Qu’est-ce que le RAEF ?
Le Rapport annuel sur l’état de la France (RAEF) est rendu chaque année par le CESE au Gouvernement et au Parlement. Thermomètre social, économique et environnemental du pays, il propose une radiographie de la société française, avec ses évolutions, ses équilibres, ses fractures et ses tensions. Miroir tendu au pays par les organisations de sa société civile, il constate ce qui a changé en une année, ce qui pourrait ou devrait évoluer, et propose des solutions et des évolutions de politiques publiques pour y répondre.
Quel état de la France, des françaises et des français en 2025 ?
Comme chaque année, le CESE a fait appel à l'institut Ipsos afin de sonder l'état d'esprit des Françaises et des Français, et de comprendre leur perception de l'égalité des chances en France.
Le sondage nous livre deux enseignements :
- Un pessimisme généralisé, alimenté par la situation politique du pays et par les préoccupations quotidiennes :
- 74% des Français se déclarent pessimistes vis-à-vis de l’état de la France, soit une hausse de 11 points en un an ;
- La situation politique de la France devient la troisième préoccupation des Français, derrière leur santé et celle de leurs proches, ainsi que le pouvoir d'achat.

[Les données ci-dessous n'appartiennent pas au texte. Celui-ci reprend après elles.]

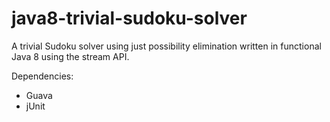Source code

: java8-trivial-sudoku-solver
===========================

A trivial Sudoku solver using just possibility elimination written in functional Java 8 using the stream API.

Dependencies:
* Guava
* jUnit

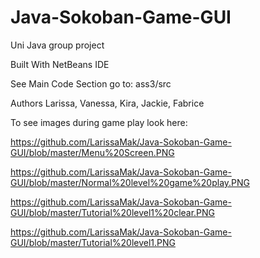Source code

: # Java-Sokoban-Game-GUI
Uni Java group project 

Built With 
NetBeans IDE 

See Main Code Section go to: 
ass3/src

Authors
Larissa, Vanessa, Kira, Jackie, Fabrice

To see images during game play look here: 

https://github.com/LarissaMak/Java-Sokoban-Game-GUI/blob/master/Menu%20Screen.PNG

https://github.com/LarissaMak/Java-Sokoban-Game-GUI/blob/master/Normal%20level%20game%20play.PNG

https://github.com/LarissaMak/Java-Sokoban-Game-GUI/blob/master/Tutorial%20level1%20clear.PNG

https://github.com/LarissaMak/Java-Sokoban-Game-GUI/blob/master/Tutorial%20level1.PNG
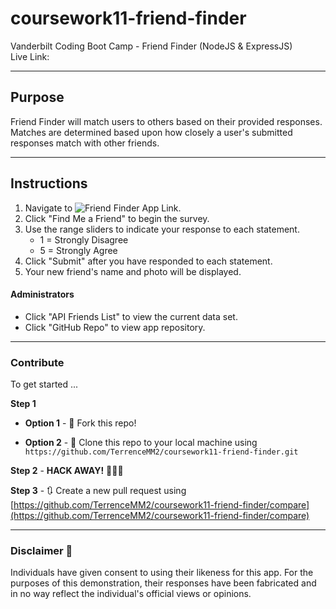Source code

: # coursework11-friend-finder
Vanderbilt Coding Boot Camp - Friend Finder (NodeJS &amp; ExpressJS)  
Live Link: 

 - - - 

## Purpose  
Friend Finder will match users to others based on their provided responses. Matches are determined based upon how closely a user's submitted responses match with other friends.  

- - - 

## Instructions  

1. Navigate to ![Friend Finder App Link]().  
2. Click "Find Me a Friend" to begin the survey.  
3. Use the range sliders to indicate your response to each statement.  
   * 1 = Strongly Disagree  
   * 5 = Strongly Agree  
4. Click "Submit" after you have responded to each statement.  
5. Your new friend's name and photo will be displayed.  

#### Administrators  

* Click "API Friends List" to view the current data set.  
* Click "GitHub Repo" to view app repository.  

- - - 

### Contribute  

To get started ...

**Step 1**

- **Option 1** - 🍴 Fork this repo!

- **Option 2** - 👯 Clone this repo to your local machine using `https://github.com/TerrenceMM2/coursework11-friend-finder.git`

**Step 2** - **HACK AWAY!** 🔨🔨🔨

**Step 3** - 🔃 Create a new pull request using [https://github.com/TerrenceMM2/coursework11-friend-finder/compare](https://github.com/TerrenceMM2/coursework11-friend-finder/compare)  

- - - 

### Disclaimer 📜
Individuals have given consent to using their likeness for this app. For the purposes of this demonstration, their responses have been fabricated and in no way reflect the individual's official views or opinions.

- Des inégalités des chances de plus en plus visibles et ressenties, avec une égalité des chances qui reste un mythe pour de nombreuses citoyennes et nombreux citoyens :
- 2 Français sur 3 déclarent avoir été personnellement confrontés à une situation d'inégalité des chances ;
- 4 Français sur 10 considèrent que les politiques publiques en faveur d'une meilleure égalité des chances sont improductives, voire creusent les inégalités.